TASK INSTRUCTIONS
Where in the entries below does "decision" appear? Copy every line that has it.

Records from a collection
★ ★ ★ ★ ★ ★ ★

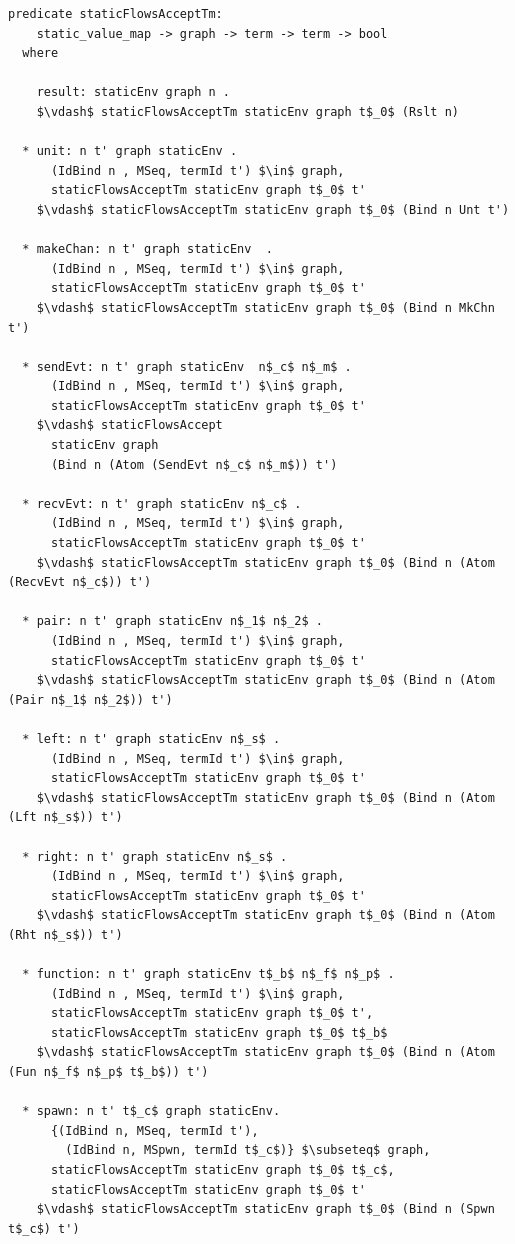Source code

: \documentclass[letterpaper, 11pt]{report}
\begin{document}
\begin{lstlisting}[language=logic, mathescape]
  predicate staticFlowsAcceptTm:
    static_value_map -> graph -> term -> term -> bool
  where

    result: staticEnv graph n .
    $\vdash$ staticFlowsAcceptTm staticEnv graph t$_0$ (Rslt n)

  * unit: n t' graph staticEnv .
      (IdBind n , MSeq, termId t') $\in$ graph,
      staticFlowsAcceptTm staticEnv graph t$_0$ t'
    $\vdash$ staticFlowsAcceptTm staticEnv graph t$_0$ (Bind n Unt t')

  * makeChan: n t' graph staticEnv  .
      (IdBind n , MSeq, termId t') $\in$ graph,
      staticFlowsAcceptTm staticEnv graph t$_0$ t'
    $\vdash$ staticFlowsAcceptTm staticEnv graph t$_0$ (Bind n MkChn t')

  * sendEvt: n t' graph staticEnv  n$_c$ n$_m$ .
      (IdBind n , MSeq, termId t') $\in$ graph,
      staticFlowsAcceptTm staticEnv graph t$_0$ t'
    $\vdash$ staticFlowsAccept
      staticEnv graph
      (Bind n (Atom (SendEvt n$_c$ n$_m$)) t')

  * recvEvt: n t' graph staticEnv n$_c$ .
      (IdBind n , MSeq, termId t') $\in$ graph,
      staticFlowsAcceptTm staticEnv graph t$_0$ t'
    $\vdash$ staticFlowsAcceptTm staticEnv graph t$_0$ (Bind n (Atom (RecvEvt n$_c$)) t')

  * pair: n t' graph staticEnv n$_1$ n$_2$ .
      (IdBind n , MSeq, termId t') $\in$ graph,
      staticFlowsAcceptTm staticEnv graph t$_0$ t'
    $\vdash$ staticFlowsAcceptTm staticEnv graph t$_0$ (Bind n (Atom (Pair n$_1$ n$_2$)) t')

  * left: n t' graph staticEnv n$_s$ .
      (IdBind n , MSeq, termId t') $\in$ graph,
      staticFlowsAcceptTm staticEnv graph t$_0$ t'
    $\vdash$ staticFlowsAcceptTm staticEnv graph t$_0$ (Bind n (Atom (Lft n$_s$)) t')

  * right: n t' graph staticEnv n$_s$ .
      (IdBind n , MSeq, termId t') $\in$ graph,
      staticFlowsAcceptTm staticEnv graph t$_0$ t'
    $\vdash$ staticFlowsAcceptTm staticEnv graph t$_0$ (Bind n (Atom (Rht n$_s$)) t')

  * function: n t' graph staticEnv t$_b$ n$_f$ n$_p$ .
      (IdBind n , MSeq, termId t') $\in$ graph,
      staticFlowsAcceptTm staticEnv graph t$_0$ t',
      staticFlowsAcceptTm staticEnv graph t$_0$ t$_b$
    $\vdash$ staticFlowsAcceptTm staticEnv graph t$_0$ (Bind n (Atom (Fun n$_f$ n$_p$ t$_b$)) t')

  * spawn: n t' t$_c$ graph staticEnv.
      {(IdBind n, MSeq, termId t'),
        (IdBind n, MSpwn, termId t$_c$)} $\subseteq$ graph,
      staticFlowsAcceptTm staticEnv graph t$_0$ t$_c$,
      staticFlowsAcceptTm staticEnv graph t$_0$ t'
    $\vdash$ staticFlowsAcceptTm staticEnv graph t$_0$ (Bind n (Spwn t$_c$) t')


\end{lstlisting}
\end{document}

★ ★ ★ ★ ★ ★ ★

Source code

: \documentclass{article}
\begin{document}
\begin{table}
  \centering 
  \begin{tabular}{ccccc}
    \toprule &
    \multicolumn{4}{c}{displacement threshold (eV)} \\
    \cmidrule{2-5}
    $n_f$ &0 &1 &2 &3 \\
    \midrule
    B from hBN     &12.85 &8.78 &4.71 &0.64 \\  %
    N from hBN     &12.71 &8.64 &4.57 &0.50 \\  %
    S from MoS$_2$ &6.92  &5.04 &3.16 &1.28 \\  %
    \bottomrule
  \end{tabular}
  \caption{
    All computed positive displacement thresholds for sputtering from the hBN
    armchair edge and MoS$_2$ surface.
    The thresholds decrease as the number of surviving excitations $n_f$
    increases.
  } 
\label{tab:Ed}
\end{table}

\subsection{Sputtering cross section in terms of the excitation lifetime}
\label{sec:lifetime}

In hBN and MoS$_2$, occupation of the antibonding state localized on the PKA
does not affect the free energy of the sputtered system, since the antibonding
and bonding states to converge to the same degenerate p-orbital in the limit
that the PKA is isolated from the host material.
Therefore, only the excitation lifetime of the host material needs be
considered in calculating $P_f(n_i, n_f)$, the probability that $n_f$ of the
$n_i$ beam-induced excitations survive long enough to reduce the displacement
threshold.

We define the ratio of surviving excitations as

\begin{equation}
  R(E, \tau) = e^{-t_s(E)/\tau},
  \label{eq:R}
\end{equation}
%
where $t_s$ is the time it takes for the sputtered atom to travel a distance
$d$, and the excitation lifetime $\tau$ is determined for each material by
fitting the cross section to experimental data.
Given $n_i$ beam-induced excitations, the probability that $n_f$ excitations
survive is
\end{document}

★ ★ ★ ★ ★ ★ ★

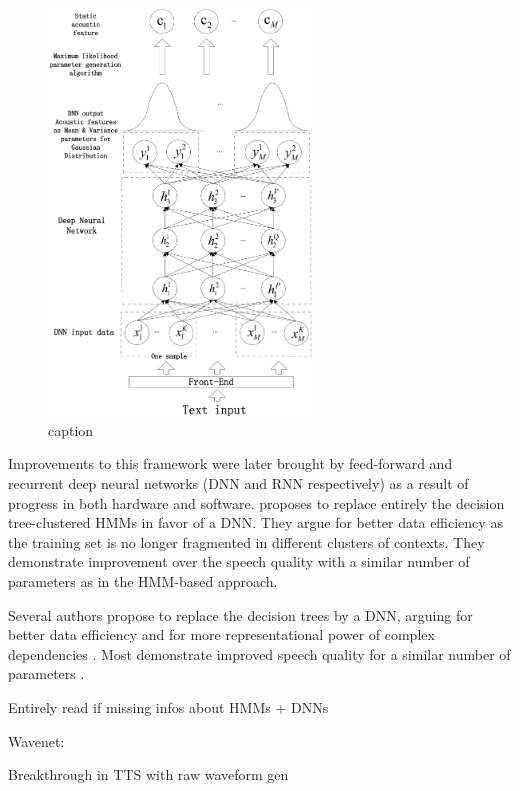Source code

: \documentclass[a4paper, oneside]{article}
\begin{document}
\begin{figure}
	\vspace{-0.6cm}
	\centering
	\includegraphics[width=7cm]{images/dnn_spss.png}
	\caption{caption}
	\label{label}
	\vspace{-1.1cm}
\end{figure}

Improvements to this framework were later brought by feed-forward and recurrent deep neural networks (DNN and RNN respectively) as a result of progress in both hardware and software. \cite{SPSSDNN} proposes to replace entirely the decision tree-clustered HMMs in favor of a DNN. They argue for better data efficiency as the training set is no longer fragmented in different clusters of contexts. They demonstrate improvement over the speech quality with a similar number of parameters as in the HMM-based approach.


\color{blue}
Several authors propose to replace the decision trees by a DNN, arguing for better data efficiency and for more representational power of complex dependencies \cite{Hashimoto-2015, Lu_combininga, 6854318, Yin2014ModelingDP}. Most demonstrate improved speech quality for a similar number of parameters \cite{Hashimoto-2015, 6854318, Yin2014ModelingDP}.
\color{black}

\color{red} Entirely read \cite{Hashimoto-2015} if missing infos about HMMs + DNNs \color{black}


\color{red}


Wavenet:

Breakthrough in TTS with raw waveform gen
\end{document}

★ ★ ★ ★ ★ ★ ★

RESULT BELOW
Improvements to this framework were later brought by feed-forward and recurrent deep neural networks (DNN and RNN respectively) as a result of progress in both hardware and software. \cite{SPSSDNN} proposes to replace entirely the decision tree-clustered HMMs in favor of a DNN. They argue for better data efficiency as the training set is no longer fragmented in different clusters of contexts. They demonstrate improvement over the speech quality with a similar number of parameters as in the HMM-based approach.
Several authors propose to replace the decision trees by a DNN, arguing for better data efficiency and for more representational power of complex dependencies \cite{Hashimoto-2015, Lu_combininga, 6854318, Yin2014ModelingDP}. Most demonstrate improved speech quality for a similar number of parameters \cite{Hashimoto-2015, 6854318, Yin2014ModelingDP}.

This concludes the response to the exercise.